# [DESCRIPTION OF THE TASK]
Give the entries back exactly, dropping each image.

# [Recorded data]

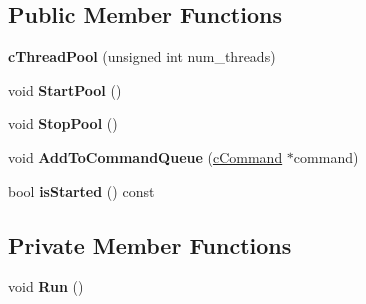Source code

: \subsection*{\-Public \-Member \-Functions}
\begin{DoxyCompactItemize}
\item 
\hypertarget{classengine_1_1cThreadPool_a1cef23416a63c1a652d07b074a40b42e}{
{\bfseries c\-Thread\-Pool} (unsigned int num\-\_\-threads)}
\label{classengine_1_1cThreadPool_a1cef23416a63c1a652d07b074a40b42e}

\item 
\hypertarget{classengine_1_1cThreadPool_a97cf0269aebd226e59d973a89181d709}{
void {\bfseries \-Start\-Pool} ()}
\label{classengine_1_1cThreadPool_a97cf0269aebd226e59d973a89181d709}

\item 
\hypertarget{classengine_1_1cThreadPool_aeafab9fa5546e10b0deebff1e8df60d9}{
void {\bfseries \-Stop\-Pool} ()}
\label{classengine_1_1cThreadPool_aeafab9fa5546e10b0deebff1e8df60d9}

\item 
\hypertarget{classengine_1_1cThreadPool_a0c20020f1a69f4ea0abdb75d1adde225}{
void {\bfseries \-Add\-To\-Command\-Queue} (\hyperlink{classengine_1_1cCommand}{c\-Command} $\ast$command)}
\label{classengine_1_1cThreadPool_a0c20020f1a69f4ea0abdb75d1adde225}

\item 
\hypertarget{classengine_1_1cThreadPool_a207b8bcf506d3cd151f0fc815772111c}{
bool {\bfseries is\-Started} () const }
\label{classengine_1_1cThreadPool_a207b8bcf506d3cd151f0fc815772111c}

\end{DoxyCompactItemize}
\subsection*{\-Private \-Member \-Functions}
\begin{DoxyCompactItemize}
\item 
\hypertarget{classengine_1_1cThreadPool_af573f11026d6b6079c56af7e50df5ca6}{
void {\bfseries \-Run} ()}
\label{classengine_1_1cThreadPool_af573f11026d6b6079c56af7e50df5ca6}

\end{DoxyCompactItemize}

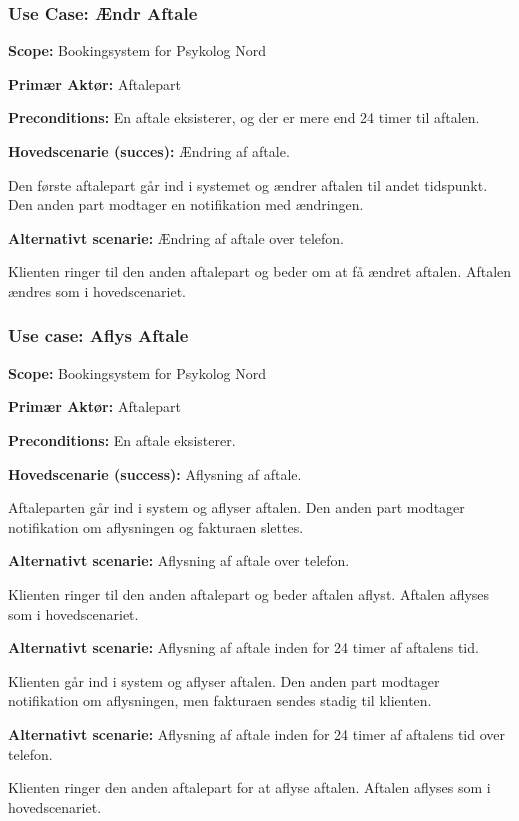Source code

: \subsubsection{Use Case: Ændr Aftale}
{\setlength{\parindent}{0cm}
\textbf{Scope:} Bookingsystem for Psykolog Nord

\textbf{Primær Aktør:} Aftalepart 

\textbf{Preconditions:} En aftale eksisterer, og der er mere end 24 timer til aftalen.

\textbf{Hovedscenarie (succes):} Ændring af aftale.

Den første aftalepart går ind i systemet og ændrer aftalen til andet tidspunkt.
Den anden part modtager en notifikation med ændringen.

\textbf{Alternativt scenarie:} Ændring af aftale over telefon.

Klienten ringer til den anden aftalepart og beder om at få ændret aftalen. Aftalen ændres som i hovedscenariet.
}

\subsubsection{Use case: Aflys Aftale}
{\setlength{\parindent}{0cm}
\textbf{Scope:} Bookingsystem for Psykolog Nord

\textbf{Primær Aktør:} Aftalepart

\textbf{Preconditions:} En aftale eksisterer.

\textbf{Hovedscenarie (success):} Aflysning af aftale.

Aftaleparten går ind i system og aflyser aftalen.
Den anden part modtager notifikation om aflysningen og fakturaen slettes.

\textbf{Alternativt scenarie:} Aflysning af aftale over telefon.

Klienten ringer til den anden aftalepart og beder aftalen aflyst.
Aftalen aflyses som i hovedscenariet.

\textbf{Alternativt scenarie:} Aflysning af aftale inden for 24 timer af aftalens tid.

Klienten går ind i system og aflyser aftalen.
Den anden part modtager notifikation om aflysningen, men fakturaen sendes stadig til klienten.

\textbf{Alternativt scenarie:} Aflysning af aftale inden for 24 timer af aftalens tid over telefon.

Klienten ringer den anden aftalepart for at aflyse aftalen. Aftalen aflyses som i hovedscenariet.
}

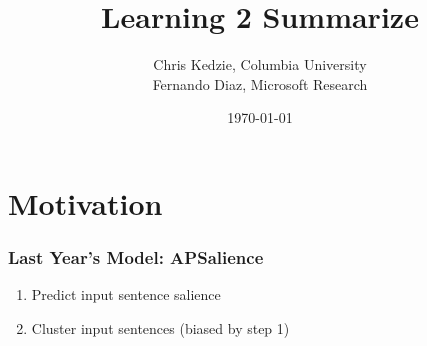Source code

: \documentclass{beamer}
\title[L2Sum]{Learning 2 Summarize}
\author[Chris Kedzie]{Chris Kedzie, Columbia University\\
Fernando Diaz, Microsoft Research\\}
\institute[Columbia U.] %
{
\medskip
\textit{kedzie@cs.columbia.edu} %
}
\date{\today} %
\begin{document}
\begin{frame}
\titlepage %
\end{frame}



\section{Motivation}
%





\begin{frame}
\frametitle{Last Year's Model: APSalience}

\begin{enumerate}
    \item Predict input sentence salience 
    \item Cluster input sentences (biased by step 1)
\end{enumerate}

\end{frame}
\end{document}
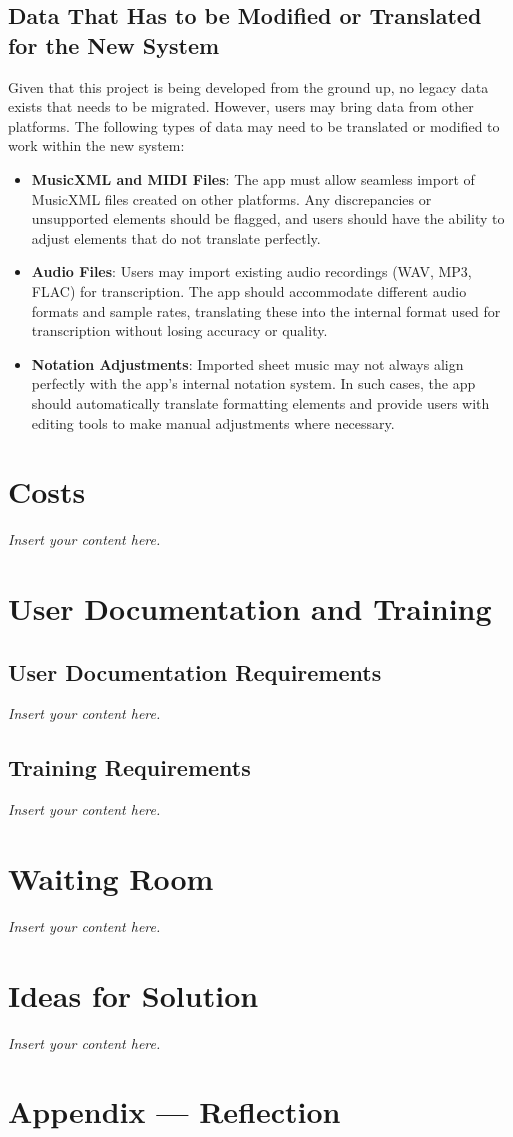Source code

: \documentclass[12pt]{article}
\newcommand{\lips}{\textit{Insert your content here.}}
\begin{document}
\subsection{Data That Has to be Modified or Translated for the New System}
Given that this project is being developed from the ground up, no legacy data exists that needs to be migrated. However, users may bring data from other platforms. The following types of data may need to be translated or modified to work within the new system:
\begin{itemize}
    \item \textbf{MusicXML and MIDI Files}: The app must allow seamless import of MusicXML files created on other platforms. Any discrepancies or unsupported elements should be flagged, and users should have the ability to adjust elements that do not translate perfectly.
    
    \item \textbf{Audio Files}: Users may import existing audio recordings (WAV, MP3, FLAC) for transcription. The app should accommodate different audio formats and sample rates, translating these into the internal format used for transcription without losing accuracy or quality.
    
    \item \textbf{Notation Adjustments}: Imported sheet music may not always align perfectly with the app’s internal notation system. In such cases, the app should automatically translate formatting elements and provide users with editing tools to make manual adjustments where necessary.
\end{itemize}

\section{Costs}
\lips
\section{User Documentation and Training}
\subsection{User Documentation Requirements}
\lips
\subsection{Training Requirements}
\lips

\section{Waiting Room}

\lips

\section{Ideas for Solution}
\lips

\newpage{}



\newpage{}
\section*{Appendix --- Reflection}




\end{document}
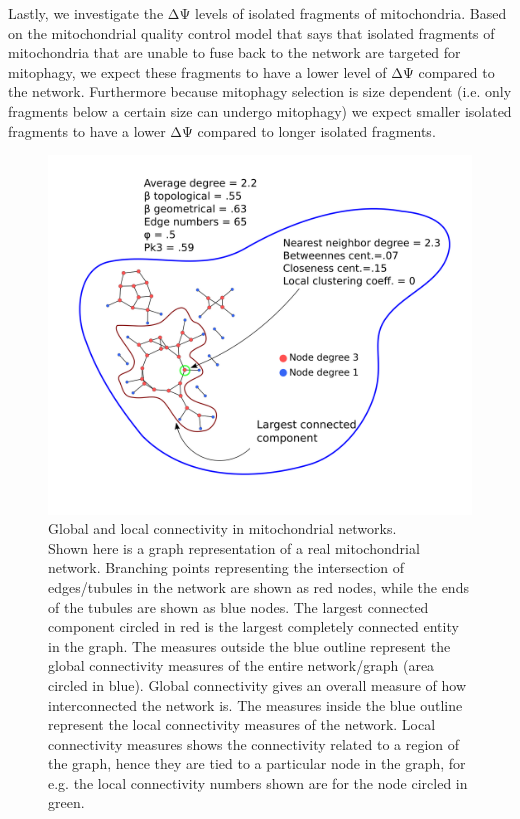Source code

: Lastly, we investigate the ΔΨ levels of isolated fragments of mitochondria. Based on the mitochondrial quality control model that says that isolated fragments of mitochondria that are unable to fuse back to the network are targeted for mitophagy, we expect these fragments to have a lower level of ΔΨ compared to the network. Furthermore because mitophagy selection is size dependent (i.e. only fragments below a certain size can undergo mitophagy) \cite{kanki_mitophagy_2008,rambold_tubular_2011} we expect smaller isolated fragments to have a lower ΔΨ compared to longer isolated fragments.
%
\begin{figure}[htp]
	\centering
    \includegraphics[width=.95\textwidth]{graph}
    \caption[Global and local connectivity in mitochondrial networks]{Global and local connectivity in mitochondrial networks.\\Shown here is a graph representation of a real mitochondrial network. Branching points representing the intersection of edges/tubules in the network are shown as red nodes, while the ends of the tubules are shown as blue nodes. The largest connected component circled in red is the largest completely connected entity in the graph. The measures outside the blue outline represent the global connectivity measures of the entire network/graph (area circled in blue). Global connectivity gives an overall measure of how interconnected the network is. The measures inside the blue outline represent the local connectivity measures of the network. Local connectivity measures shows the connectivity related to a region of the graph, hence they are tied to a particular node in the graph, for e.g. the local connectivity numbers shown are for the node circled in green.}\label{fig:graph}
\end{figure}
%
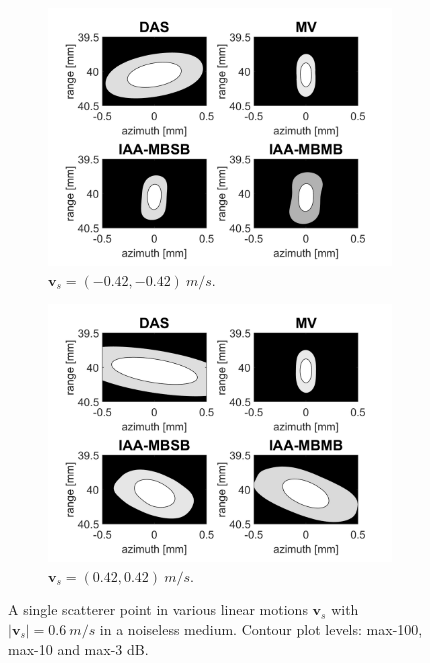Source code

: \begin{figure}[ht]
\begin{subfigure}[t]{0.48\linewidth}
        \includegraphics[width=\linewidth]{./images/results/2.1/motion_45_-06.png}
        \caption{$\boldsymbol{v}_s = (-0.42, -0.42)~m/s$.}
    \end{subfigure}
    \quad
    \begin{subfigure}[t]{0.48\linewidth}
        \includegraphics[width=\linewidth]{./images/results/2.1/motion_45_06.png}
        \caption{$\boldsymbol{v}_s = (0.42, 0.42)~m/s$.}
    \end{subfigure}
	\caption[A single scatterer point in various linear motions $\boldsymbol{v}_s$ with $|\boldsymbol{v}_s|=0.6~m/s$ in a noiseless medium.]{A single scatterer point in various linear motions $\boldsymbol{v}_s$ with $|\boldsymbol{v}_s|=0.6~m/s$ in a noiseless medium. Contour plot levels: max-100, max-10 and max-3 dB.}
	\label{fig:linear_motion}
\end{figure}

# [RESULT FOR THIS TASK]
Source code

: \subsection*{\-Public \-Member \-Functions}
\begin{DoxyCompactItemize}
\item 
\hypertarget{classengine_1_1cThreadPool_a1cef23416a63c1a652d07b074a40b42e}{
{\bfseries c\-Thread\-Pool} (unsigned int num\-\_\-threads)}
\label{classengine_1_1cThreadPool_a1cef23416a63c1a652d07b074a40b42e}

\item 
\hypertarget{classengine_1_1cThreadPool_a97cf0269aebd226e59d973a89181d709}{
void {\bfseries \-Start\-Pool} ()}
\label{classengine_1_1cThreadPool_a97cf0269aebd226e59d973a89181d709}

\item 
\hypertarget{classengine_1_1cThreadPool_aeafab9fa5546e10b0deebff1e8df60d9}{
void {\bfseries \-Stop\-Pool} ()}
\label{classengine_1_1cThreadPool_aeafab9fa5546e10b0deebff1e8df60d9}

\item 
\hypertarget{classengine_1_1cThreadPool_a0c20020f1a69f4ea0abdb75d1adde225}{
void {\bfseries \-Add\-To\-Command\-Queue} (\hyperlink{classengine_1_1cCommand}{c\-Command} $\ast$command)}
\label{classengine_1_1cThreadPool_a0c20020f1a69f4ea0abdb75d1adde225}

\item 
\hypertarget{classengine_1_1cThreadPool_a207b8bcf506d3cd151f0fc815772111c}{
bool {\bfseries is\-Started} () const }
\label{classengine_1_1cThreadPool_a207b8bcf506d3cd151f0fc815772111c}

\end{DoxyCompactItemize}
\subsection*{\-Private \-Member \-Functions}
\begin{DoxyCompactItemize}
\item 
\hypertarget{classengine_1_1cThreadPool_af573f11026d6b6079c56af7e50df5ca6}{
void {\bfseries \-Run} ()}
\label{classengine_1_1cThreadPool_af573f11026d6b6079c56af7e50df5ca6}

\end{DoxyCompactItemize}

Source code

: \subsubsection{Use Case: Ændr Aftale}
{\setlength{\parindent}{0cm}
\textbf{Scope:} Bookingsystem for Psykolog Nord

\textbf{Primær Aktør:} Aftalepart 

\textbf{Preconditions:} En aftale eksisterer, og der er mere end 24 timer til aftalen.

\textbf{Hovedscenarie (succes):} Ændring af aftale.

Den første aftalepart går ind i systemet og ændrer aftalen til andet tidspunkt.
Den anden part modtager en notifikation med ændringen.

\textbf{Alternativt scenarie:} Ændring af aftale over telefon.

Klienten ringer til den anden aftalepart og beder om at få ændret aftalen. Aftalen ændres som i hovedscenariet.
}

\subsubsection{Use case: Aflys Aftale}
{\setlength{\parindent}{0cm}
\textbf{Scope:} Bookingsystem for Psykolog Nord

\textbf{Primær Aktør:} Aftalepart

\textbf{Preconditions:} En aftale eksisterer.

\textbf{Hovedscenarie (success):} Aflysning af aftale.

Aftaleparten går ind i system og aflyser aftalen.
Den anden part modtager notifikation om aflysningen og fakturaen slettes.

\textbf{Alternativt scenarie:} Aflysning af aftale over telefon.

Klienten ringer til den anden aftalepart og beder aftalen aflyst.
Aftalen aflyses som i hovedscenariet.

\textbf{Alternativt scenarie:} Aflysning af aftale inden for 24 timer af aftalens tid.

Klienten går ind i system og aflyser aftalen.
Den anden part modtager notifikation om aflysningen, men fakturaen sendes stadig til klienten.

\textbf{Alternativt scenarie:} Aflysning af aftale inden for 24 timer af aftalens tid over telefon.

Klienten ringer den anden aftalepart for at aflyse aftalen. Aftalen aflyses som i hovedscenariet.
}

Source code

: \documentclass{beamer}
\title[L2Sum]{Learning 2 Summarize}
\author[Chris Kedzie]{Chris Kedzie, Columbia University\\
Fernando Diaz, Microsoft Research\\}
\institute[Columbia U.] %
{
\medskip
\textit{kedzie@cs.columbia.edu} %
}
\date{\today} %
\begin{document}
\begin{frame}
\titlepage %
\end{frame}



\section{Motivation}
%





\begin{frame}
\frametitle{Last Year's Model: APSalience}

\begin{enumerate}
    \item Predict input sentence salience 
    \item Cluster input sentences (biased by step 1)
\end{enumerate}

\end{frame}
\end{document}
Source code

: \documentclass[12pt]{article}
\newcommand{\lips}{\textit{Insert your content here.}}
\begin{document}
\subsection{Data That Has to be Modified or Translated for the New System}
Given that this project is being developed from the ground up, no legacy data exists that needs to be migrated. However, users may bring data from other platforms. The following types of data may need to be translated or modified to work within the new system:
\begin{itemize}
    \item \textbf{MusicXML and MIDI Files}: The app must allow seamless import of MusicXML files created on other platforms. Any discrepancies or unsupported elements should be flagged, and users should have the ability to adjust elements that do not translate perfectly.
    
    \item \textbf{Audio Files}: Users may import existing audio recordings (WAV, MP3, FLAC) for transcription. The app should accommodate different audio formats and sample rates, translating these into the internal format used for transcription without losing accuracy or quality.
    
    \item \textbf{Notation Adjustments}: Imported sheet music may not always align perfectly with the app’s internal notation system. In such cases, the app should automatically translate formatting elements and provide users with editing tools to make manual adjustments where necessary.
\end{itemize}

\section{Costs}
\lips
\section{User Documentation and Training}
\subsection{User Documentation Requirements}
\lips
\subsection{Training Requirements}
\lips

\section{Waiting Room}

\lips

\section{Ideas for Solution}
\lips

\newpage{}



\newpage{}
\section*{Appendix --- Reflection}




\end{document}
Source code

: Lastly, we investigate the ΔΨ levels of isolated fragments of mitochondria. Based on the mitochondrial quality control model that says that isolated fragments of mitochondria that are unable to fuse back to the network are targeted for mitophagy, we expect these fragments to have a lower level of ΔΨ compared to the network. Furthermore because mitophagy selection is size dependent (i.e. only fragments below a certain size can undergo mitophagy) \cite{kanki_mitophagy_2008,rambold_tubular_2011} we expect smaller isolated fragments to have a lower ΔΨ compared to longer isolated fragments.
%
\begin{figure}[htp]
	\centering
    \includegraphics[width=.95\textwidth]{graph}
    \caption[Global and local connectivity in mitochondrial networks]{Global and local connectivity in mitochondrial networks.\\Shown here is a graph representation of a real mitochondrial network. Branching points representing the intersection of edges/tubules in the network are shown as red nodes, while the ends of the tubules are shown as blue nodes. The largest connected component circled in red is the largest completely connected entity in the graph. The measures outside the blue outline represent the global connectivity measures of the entire network/graph (area circled in blue). Global connectivity gives an overall measure of how interconnected the network is. The measures inside the blue outline represent the local connectivity measures of the network. Local connectivity measures shows the connectivity related to a region of the graph, hence they are tied to a particular node in the graph, for e.g. the local connectivity numbers shown are for the node circled in green.}\label{fig:graph}
\end{figure}
%
Source code

: \begin{figure}[ht]
\begin{subfigure}[t]{0.48\linewidth}
        \includegraphics[width=\linewidth]{./images/results/2.1/motion_45_-06.png}
        \caption{$\boldsymbol{v}_s = (-0.42, -0.42)~m/s$.}
    \end{subfigure}
    \quad
    \begin{subfigure}[t]{0.48\linewidth}
        \includegraphics[width=\linewidth]{./images/results/2.1/motion_45_06.png}
        \caption{$\boldsymbol{v}_s = (0.42, 0.42)~m/s$.}
    \end{subfigure}
	\caption[A single scatterer point in various linear motions $\boldsymbol{v}_s$ with $|\boldsymbol{v}_s|=0.6~m/s$ in a noiseless medium.]{A single scatterer point in various linear motions $\boldsymbol{v}_s$ with $|\boldsymbol{v}_s|=0.6~m/s$ in a noiseless medium. Contour plot levels: max-100, max-10 and max-3 dB.}
	\label{fig:linear_motion}
\end{figure}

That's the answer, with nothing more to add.